In stark contrast to Church teachings, Julian’s vision of religion was expansive, optimistic and woman-centric. The basis of Christianity, she argued, should be joy and compassion, not law and duty, and suffering was not a punishment inflicted by God for sins, an especially revolutionary idea in the years after the Black Death (1348-50), which killed 40% of Europe’s population and was seen by many–including the Church–as an act of Divine retribution against the wicked.

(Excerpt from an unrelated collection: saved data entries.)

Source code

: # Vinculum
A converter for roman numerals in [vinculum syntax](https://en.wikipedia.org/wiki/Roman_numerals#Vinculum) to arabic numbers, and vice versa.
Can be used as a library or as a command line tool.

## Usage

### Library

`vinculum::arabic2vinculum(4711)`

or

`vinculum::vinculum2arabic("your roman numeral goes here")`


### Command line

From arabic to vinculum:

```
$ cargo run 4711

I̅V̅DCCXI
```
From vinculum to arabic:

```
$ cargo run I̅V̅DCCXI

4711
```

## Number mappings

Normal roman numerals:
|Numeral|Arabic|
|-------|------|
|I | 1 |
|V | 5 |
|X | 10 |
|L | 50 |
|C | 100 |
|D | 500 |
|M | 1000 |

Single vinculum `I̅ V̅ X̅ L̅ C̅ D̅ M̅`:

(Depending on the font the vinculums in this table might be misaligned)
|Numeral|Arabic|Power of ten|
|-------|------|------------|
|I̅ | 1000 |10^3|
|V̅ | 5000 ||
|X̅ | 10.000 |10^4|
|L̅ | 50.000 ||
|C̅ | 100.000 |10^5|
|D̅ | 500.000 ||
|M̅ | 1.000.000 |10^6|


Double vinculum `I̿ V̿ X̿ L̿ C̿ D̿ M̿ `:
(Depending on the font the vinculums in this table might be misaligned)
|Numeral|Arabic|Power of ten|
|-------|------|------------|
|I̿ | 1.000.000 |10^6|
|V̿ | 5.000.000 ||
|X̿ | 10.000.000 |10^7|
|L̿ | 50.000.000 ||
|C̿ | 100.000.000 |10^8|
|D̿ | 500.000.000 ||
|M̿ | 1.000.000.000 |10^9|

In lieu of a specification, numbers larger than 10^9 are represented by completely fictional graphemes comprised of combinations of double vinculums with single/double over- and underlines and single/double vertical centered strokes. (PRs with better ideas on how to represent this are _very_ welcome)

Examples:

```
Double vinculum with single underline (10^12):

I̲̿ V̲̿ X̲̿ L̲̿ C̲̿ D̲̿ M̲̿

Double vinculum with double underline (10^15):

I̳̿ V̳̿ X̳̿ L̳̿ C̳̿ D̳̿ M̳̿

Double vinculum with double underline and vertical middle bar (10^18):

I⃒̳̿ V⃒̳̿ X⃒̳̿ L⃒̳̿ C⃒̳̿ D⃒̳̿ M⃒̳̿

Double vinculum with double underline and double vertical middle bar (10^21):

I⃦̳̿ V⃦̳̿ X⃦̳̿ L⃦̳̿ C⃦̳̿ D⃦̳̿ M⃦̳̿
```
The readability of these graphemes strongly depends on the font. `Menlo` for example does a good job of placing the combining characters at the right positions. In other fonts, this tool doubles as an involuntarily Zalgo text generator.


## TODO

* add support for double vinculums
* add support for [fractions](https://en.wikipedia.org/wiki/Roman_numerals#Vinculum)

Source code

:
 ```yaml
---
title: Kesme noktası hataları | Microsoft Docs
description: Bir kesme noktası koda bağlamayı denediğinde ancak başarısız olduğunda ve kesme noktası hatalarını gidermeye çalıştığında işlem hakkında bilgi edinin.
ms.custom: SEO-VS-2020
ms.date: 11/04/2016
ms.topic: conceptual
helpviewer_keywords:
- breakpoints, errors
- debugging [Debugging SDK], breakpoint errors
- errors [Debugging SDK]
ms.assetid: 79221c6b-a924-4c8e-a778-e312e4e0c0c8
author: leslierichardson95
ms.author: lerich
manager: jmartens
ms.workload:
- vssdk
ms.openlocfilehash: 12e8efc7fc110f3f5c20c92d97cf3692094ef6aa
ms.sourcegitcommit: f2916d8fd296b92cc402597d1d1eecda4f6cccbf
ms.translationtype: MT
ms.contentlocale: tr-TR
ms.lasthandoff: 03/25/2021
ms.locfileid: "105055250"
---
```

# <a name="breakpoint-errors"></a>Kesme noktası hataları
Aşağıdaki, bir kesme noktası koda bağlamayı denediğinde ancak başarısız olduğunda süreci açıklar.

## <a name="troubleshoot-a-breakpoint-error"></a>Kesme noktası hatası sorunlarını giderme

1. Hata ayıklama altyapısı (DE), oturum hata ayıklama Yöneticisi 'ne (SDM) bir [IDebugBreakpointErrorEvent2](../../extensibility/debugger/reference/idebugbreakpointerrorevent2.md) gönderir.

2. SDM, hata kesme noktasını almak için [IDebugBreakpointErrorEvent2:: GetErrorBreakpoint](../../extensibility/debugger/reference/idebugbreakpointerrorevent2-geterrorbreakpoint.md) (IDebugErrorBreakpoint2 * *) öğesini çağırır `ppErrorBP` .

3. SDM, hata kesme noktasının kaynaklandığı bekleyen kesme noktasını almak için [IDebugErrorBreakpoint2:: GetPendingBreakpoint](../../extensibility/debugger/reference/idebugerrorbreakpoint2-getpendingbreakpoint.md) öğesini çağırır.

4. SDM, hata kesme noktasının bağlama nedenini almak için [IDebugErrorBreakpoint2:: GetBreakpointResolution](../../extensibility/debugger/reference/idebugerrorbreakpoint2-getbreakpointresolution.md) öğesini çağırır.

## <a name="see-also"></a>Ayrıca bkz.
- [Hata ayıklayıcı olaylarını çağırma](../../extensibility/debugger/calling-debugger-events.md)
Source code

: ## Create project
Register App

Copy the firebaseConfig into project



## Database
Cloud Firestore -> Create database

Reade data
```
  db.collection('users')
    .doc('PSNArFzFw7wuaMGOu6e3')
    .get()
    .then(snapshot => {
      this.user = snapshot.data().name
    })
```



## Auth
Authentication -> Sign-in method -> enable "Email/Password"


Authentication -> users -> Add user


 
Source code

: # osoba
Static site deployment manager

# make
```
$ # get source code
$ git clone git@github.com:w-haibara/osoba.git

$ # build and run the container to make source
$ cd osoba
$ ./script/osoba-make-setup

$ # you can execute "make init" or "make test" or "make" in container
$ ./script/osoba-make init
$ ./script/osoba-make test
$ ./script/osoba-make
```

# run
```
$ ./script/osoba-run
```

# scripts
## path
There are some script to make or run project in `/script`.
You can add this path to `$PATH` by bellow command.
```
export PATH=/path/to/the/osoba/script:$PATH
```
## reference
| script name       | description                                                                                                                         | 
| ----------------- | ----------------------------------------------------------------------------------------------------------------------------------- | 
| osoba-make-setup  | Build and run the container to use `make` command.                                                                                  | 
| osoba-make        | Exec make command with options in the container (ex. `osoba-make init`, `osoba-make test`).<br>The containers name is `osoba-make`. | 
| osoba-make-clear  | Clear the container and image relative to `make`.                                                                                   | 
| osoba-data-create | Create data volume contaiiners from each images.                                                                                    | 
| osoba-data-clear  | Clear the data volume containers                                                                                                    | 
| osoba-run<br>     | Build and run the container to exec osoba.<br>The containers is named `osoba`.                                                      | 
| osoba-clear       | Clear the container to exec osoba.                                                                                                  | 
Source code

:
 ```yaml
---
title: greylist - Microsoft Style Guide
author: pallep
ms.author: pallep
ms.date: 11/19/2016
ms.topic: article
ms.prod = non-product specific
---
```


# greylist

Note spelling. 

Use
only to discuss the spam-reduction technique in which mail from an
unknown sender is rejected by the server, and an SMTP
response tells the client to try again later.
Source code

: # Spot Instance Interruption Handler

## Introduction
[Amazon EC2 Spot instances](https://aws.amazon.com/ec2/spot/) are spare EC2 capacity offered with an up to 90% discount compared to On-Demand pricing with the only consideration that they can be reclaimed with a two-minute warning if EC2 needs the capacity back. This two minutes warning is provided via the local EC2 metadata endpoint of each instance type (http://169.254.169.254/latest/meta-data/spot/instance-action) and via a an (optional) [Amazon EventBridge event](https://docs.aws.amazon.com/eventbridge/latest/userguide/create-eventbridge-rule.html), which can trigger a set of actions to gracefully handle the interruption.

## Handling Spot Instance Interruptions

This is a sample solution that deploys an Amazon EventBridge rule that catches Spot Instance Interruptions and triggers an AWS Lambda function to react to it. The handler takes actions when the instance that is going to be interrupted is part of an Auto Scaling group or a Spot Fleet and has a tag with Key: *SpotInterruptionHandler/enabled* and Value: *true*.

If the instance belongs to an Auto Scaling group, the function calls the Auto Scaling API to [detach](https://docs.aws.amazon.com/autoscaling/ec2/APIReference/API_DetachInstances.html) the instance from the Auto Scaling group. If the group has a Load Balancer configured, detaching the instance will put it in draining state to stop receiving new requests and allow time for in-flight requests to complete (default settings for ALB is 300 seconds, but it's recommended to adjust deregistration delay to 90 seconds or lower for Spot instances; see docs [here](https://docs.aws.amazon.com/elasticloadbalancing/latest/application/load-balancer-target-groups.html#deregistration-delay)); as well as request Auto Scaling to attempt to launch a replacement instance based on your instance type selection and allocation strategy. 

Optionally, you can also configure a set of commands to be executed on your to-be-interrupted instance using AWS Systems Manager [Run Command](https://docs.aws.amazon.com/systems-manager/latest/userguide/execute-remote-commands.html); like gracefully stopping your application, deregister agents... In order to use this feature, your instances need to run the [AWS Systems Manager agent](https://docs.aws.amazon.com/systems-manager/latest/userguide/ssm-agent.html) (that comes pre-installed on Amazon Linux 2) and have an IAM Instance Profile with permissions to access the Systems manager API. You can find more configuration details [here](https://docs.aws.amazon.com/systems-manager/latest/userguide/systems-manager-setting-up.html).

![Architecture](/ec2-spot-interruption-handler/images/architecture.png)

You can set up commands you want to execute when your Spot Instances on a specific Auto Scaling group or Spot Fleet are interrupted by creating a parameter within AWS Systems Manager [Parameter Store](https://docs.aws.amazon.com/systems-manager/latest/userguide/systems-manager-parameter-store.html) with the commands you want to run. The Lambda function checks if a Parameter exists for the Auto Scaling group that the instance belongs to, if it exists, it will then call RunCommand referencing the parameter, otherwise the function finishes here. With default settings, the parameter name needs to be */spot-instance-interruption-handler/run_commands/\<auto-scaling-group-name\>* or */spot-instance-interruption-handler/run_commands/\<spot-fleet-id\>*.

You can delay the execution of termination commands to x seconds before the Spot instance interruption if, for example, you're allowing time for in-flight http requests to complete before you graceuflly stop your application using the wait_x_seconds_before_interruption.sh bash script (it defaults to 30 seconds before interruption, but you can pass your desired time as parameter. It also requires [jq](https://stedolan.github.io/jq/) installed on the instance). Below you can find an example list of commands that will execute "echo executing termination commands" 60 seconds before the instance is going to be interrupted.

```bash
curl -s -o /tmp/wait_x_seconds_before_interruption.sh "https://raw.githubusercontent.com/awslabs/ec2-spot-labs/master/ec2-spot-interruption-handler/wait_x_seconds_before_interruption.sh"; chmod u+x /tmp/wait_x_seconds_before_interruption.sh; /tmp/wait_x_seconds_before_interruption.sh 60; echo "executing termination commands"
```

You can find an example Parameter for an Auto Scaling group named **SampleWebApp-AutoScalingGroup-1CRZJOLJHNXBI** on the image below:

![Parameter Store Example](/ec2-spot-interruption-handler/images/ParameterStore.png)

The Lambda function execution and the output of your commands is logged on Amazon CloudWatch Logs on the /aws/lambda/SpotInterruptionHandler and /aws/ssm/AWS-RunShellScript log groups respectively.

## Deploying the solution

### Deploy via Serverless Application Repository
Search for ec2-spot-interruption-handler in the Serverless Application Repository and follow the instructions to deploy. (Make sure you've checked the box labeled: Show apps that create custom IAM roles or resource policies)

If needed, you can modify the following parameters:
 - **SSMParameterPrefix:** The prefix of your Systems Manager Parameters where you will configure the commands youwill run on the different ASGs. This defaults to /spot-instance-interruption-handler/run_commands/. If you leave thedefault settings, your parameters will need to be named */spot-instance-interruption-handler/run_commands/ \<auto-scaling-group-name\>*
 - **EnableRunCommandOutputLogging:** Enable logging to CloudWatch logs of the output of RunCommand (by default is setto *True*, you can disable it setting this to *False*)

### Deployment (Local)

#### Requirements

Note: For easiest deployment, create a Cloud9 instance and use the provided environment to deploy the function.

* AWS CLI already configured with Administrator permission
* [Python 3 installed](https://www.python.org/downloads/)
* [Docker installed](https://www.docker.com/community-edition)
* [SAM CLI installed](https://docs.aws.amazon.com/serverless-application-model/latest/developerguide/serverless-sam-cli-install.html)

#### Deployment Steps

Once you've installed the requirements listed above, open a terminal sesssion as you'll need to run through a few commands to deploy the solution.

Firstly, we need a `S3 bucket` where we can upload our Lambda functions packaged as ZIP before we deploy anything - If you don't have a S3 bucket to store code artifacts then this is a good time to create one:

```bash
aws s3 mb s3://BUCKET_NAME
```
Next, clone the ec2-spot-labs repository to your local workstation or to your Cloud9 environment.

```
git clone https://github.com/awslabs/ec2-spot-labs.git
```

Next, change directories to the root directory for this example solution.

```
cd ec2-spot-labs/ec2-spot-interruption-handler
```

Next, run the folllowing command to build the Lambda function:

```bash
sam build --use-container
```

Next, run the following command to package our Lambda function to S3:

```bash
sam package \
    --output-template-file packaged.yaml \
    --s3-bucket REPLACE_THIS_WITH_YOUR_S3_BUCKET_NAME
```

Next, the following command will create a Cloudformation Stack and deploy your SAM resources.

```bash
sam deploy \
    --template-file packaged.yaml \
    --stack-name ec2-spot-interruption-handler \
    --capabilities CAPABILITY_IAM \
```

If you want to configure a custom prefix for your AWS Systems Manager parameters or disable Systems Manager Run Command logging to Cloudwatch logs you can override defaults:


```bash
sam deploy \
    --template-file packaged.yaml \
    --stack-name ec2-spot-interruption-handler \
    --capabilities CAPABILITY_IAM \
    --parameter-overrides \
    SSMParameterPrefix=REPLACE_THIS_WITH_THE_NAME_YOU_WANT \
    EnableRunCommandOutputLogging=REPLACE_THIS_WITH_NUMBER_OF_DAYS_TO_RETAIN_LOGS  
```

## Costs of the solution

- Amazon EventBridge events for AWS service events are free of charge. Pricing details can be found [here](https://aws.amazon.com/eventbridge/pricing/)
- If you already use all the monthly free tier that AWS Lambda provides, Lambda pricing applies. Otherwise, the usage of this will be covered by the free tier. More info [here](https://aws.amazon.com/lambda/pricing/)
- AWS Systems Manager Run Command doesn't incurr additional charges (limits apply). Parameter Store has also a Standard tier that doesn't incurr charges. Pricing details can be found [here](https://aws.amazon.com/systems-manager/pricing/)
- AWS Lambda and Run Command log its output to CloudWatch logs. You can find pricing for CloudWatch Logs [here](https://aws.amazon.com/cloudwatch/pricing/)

Even more revolutionary were Julian’s views on the female-ness of God. Besides describing God as compassionate and loving, Julian outright rejected the idea of God as Patriarch. She wrote of the Trinity in feminine, domestic terms, by giving Father, Son and Holy Ghost instead were given three female ideals: ”the foundation of our nature’s creation, “the taking of our nature, where the motherhood of grace begins” and “the motherhood at work.” She even invokes conception, nursing, labor and upbringing when speaking metaphorically about Christ’s ministry, and asserts God to have the attributes of Fatherhood, Motherhood and Lordship.
Despite such unorthodox teachings, Church hierarchy did not clamp down Julian’s theology or writing, most likely because her spiritual authority was so highly regarded in England (in fact, the later English female writer and mystic, Margery Kempe, writes of a trip to Norwich to seek Julian’s counsel).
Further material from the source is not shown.